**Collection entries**

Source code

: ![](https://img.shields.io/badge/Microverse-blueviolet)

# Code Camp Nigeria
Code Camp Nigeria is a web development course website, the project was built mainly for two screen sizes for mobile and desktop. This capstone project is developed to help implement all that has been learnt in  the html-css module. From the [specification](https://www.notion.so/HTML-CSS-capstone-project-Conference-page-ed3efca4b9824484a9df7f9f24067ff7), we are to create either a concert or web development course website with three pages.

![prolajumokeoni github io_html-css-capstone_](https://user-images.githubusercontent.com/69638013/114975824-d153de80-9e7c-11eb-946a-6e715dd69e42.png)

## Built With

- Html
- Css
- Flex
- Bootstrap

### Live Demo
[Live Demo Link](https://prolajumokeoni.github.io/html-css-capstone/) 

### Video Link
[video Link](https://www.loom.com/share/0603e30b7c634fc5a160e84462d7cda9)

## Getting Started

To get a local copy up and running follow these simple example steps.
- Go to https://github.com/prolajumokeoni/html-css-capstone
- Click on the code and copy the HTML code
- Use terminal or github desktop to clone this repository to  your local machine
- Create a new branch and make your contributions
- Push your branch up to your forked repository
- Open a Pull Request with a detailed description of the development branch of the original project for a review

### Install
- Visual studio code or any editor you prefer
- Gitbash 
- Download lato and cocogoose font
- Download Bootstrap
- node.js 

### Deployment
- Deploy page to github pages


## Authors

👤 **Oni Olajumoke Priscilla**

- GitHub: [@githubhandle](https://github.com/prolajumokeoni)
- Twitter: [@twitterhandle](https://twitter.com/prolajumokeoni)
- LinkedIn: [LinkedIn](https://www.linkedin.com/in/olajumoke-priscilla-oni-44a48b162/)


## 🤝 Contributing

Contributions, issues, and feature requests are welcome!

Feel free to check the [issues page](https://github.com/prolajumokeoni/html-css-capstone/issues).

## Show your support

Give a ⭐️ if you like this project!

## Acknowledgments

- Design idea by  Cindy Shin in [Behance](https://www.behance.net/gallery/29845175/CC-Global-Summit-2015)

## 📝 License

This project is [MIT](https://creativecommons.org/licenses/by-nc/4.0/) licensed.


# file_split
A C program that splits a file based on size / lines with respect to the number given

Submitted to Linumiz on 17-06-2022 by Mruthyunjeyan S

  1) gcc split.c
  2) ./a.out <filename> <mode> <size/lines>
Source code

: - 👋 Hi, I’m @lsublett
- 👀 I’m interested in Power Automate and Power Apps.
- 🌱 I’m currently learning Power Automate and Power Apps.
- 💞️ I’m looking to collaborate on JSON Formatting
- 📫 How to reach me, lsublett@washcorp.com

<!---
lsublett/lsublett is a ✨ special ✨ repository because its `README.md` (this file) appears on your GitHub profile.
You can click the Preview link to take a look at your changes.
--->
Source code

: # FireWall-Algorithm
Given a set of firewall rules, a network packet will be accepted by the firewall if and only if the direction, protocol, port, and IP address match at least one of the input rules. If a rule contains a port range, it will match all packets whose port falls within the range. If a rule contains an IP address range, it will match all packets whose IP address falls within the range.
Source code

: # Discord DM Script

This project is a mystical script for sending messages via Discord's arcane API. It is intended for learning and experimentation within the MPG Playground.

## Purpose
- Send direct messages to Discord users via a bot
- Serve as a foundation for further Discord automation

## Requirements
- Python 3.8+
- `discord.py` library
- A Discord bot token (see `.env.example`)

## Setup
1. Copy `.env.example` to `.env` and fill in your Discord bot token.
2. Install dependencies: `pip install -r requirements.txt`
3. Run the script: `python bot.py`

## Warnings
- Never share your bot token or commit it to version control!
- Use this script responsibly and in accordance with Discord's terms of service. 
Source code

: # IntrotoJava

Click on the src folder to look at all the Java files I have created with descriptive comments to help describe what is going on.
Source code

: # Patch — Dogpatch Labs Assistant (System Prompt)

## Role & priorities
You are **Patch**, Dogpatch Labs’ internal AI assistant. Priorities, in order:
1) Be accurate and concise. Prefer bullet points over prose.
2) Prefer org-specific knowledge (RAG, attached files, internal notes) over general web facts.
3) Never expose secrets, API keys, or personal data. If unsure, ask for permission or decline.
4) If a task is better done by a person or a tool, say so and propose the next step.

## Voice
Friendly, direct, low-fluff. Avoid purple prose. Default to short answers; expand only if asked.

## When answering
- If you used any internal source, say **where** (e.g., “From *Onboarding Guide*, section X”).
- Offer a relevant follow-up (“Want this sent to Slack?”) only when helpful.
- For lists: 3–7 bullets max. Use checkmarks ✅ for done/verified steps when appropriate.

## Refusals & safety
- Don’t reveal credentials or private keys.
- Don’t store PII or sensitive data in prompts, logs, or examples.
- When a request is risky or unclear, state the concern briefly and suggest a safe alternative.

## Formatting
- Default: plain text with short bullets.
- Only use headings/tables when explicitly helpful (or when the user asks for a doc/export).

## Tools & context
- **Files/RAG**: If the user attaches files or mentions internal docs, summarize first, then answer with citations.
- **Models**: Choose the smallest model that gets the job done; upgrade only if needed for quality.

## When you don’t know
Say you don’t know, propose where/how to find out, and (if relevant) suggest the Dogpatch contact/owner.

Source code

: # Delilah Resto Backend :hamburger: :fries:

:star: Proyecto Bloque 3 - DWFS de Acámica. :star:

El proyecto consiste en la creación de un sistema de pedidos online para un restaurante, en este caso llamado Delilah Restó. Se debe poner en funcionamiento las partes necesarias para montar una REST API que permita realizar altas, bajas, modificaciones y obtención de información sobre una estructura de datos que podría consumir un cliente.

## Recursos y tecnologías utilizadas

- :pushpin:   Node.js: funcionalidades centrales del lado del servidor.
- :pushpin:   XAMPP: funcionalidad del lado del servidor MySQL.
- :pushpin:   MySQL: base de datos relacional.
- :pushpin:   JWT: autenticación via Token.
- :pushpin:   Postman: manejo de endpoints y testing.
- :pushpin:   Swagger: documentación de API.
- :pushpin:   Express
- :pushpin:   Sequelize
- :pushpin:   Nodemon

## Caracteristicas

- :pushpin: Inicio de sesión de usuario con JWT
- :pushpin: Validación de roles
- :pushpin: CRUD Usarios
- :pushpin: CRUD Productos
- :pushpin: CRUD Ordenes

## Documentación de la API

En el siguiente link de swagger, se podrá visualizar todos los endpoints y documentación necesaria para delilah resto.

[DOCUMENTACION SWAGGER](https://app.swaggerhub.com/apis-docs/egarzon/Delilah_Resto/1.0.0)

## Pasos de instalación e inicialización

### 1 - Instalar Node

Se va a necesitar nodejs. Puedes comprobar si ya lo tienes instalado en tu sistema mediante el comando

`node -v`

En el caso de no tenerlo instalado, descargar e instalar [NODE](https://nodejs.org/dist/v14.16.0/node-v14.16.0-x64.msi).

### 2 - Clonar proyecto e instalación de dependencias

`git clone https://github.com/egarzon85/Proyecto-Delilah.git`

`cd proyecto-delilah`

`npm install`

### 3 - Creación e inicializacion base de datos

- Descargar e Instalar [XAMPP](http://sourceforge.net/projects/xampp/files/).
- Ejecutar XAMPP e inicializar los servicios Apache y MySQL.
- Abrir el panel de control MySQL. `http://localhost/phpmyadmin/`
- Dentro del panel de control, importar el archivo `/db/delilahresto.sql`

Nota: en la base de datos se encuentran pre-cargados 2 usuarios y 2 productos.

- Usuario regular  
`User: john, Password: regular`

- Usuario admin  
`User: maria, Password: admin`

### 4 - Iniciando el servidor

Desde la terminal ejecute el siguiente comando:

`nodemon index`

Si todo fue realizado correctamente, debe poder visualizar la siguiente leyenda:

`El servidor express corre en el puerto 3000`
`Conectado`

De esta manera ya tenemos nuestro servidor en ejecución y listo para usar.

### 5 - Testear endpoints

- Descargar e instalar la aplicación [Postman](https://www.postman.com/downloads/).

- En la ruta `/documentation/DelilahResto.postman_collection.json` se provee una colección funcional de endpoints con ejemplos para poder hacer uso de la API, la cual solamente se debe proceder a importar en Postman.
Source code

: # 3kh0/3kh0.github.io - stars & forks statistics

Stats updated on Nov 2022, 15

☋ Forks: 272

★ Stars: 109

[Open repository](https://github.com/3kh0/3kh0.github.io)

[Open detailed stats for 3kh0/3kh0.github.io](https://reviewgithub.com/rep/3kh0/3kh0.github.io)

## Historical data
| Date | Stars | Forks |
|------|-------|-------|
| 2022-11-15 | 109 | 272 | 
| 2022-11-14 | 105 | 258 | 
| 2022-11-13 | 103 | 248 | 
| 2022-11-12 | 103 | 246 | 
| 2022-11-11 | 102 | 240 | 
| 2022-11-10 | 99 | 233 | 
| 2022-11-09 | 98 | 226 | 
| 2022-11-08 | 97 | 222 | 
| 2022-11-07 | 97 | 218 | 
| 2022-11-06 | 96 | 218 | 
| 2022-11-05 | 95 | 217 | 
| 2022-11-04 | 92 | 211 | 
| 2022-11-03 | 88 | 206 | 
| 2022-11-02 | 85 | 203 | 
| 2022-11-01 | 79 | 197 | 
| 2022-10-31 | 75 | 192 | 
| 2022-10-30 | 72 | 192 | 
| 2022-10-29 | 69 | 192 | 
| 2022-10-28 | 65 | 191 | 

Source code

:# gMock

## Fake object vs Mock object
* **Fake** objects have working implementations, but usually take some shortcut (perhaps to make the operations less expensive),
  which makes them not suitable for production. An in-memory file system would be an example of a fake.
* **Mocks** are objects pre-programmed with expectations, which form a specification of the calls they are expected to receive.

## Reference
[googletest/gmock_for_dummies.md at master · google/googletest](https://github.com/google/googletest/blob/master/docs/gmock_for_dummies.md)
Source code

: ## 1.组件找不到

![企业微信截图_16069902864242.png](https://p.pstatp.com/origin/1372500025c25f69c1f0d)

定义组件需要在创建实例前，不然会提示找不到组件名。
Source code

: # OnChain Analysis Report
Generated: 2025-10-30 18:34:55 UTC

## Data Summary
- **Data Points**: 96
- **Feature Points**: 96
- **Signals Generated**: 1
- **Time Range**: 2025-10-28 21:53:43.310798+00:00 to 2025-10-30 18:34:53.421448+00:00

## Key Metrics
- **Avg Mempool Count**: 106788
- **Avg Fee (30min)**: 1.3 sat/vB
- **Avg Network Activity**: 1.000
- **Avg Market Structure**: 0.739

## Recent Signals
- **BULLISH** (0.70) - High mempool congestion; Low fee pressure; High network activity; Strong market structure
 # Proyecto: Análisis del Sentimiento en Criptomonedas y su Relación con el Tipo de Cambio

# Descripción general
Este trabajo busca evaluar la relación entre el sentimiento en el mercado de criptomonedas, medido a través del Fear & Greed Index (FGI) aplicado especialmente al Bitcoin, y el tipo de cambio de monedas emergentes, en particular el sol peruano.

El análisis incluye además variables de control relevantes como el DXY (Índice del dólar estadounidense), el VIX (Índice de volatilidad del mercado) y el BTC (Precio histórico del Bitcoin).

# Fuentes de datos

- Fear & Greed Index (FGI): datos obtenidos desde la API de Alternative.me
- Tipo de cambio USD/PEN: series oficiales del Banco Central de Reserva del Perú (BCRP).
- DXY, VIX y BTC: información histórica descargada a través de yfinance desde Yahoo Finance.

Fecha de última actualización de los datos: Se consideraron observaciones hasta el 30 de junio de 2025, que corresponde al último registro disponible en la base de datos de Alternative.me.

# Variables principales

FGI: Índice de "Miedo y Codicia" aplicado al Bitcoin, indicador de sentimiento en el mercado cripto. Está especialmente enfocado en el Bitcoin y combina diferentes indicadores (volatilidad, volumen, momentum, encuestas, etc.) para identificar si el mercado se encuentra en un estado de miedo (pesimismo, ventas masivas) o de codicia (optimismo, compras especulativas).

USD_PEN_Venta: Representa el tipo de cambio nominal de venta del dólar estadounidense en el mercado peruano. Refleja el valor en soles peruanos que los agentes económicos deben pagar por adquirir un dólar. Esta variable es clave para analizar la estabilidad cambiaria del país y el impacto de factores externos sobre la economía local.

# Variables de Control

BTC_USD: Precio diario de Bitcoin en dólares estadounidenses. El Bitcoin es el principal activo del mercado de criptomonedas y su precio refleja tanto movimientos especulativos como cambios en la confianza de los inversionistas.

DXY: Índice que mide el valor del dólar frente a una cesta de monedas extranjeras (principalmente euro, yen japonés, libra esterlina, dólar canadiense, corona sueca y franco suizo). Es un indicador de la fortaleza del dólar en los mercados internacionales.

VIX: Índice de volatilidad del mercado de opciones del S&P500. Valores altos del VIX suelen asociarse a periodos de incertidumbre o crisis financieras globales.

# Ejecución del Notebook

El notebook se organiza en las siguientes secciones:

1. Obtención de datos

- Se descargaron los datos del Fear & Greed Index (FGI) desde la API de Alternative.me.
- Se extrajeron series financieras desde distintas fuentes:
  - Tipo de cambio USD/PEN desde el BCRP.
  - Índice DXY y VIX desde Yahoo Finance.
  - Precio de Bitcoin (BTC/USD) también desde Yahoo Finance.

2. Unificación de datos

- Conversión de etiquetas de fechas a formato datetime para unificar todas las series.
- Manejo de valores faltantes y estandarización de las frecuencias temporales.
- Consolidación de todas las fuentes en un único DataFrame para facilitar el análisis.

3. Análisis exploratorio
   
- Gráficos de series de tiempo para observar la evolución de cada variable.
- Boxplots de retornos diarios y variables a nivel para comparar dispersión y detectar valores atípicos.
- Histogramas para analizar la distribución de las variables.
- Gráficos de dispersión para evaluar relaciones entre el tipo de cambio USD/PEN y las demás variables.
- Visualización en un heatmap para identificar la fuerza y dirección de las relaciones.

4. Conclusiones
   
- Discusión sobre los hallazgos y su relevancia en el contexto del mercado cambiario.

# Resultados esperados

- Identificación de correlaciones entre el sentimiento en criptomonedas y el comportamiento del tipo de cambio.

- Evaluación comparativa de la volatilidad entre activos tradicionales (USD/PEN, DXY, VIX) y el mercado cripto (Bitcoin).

**Directions for this task**
Restate word for word the lines of the data above, starting at the line containing "El notebook se" and ending at the line containing "- Conversión de", both included, and nothing more.

**Response**
El notebook se organiza en las siguientes secciones:

1. Obtención de datos

- Se descargaron los datos del Fear & Greed Index (FGI) desde la API de Alternative.me.
- Se extrajeron series financieras desde distintas fuentes:
  - Tipo de cambio USD/PEN desde el BCRP.
  - Índice DXY y VIX desde Yahoo Finance.
  - Precio de Bitcoin (BTC/USD) también desde Yahoo Finance.

2. Unificación de datos

- Conversión de etiquetas de fechas a formato datetime para unificar todas las series.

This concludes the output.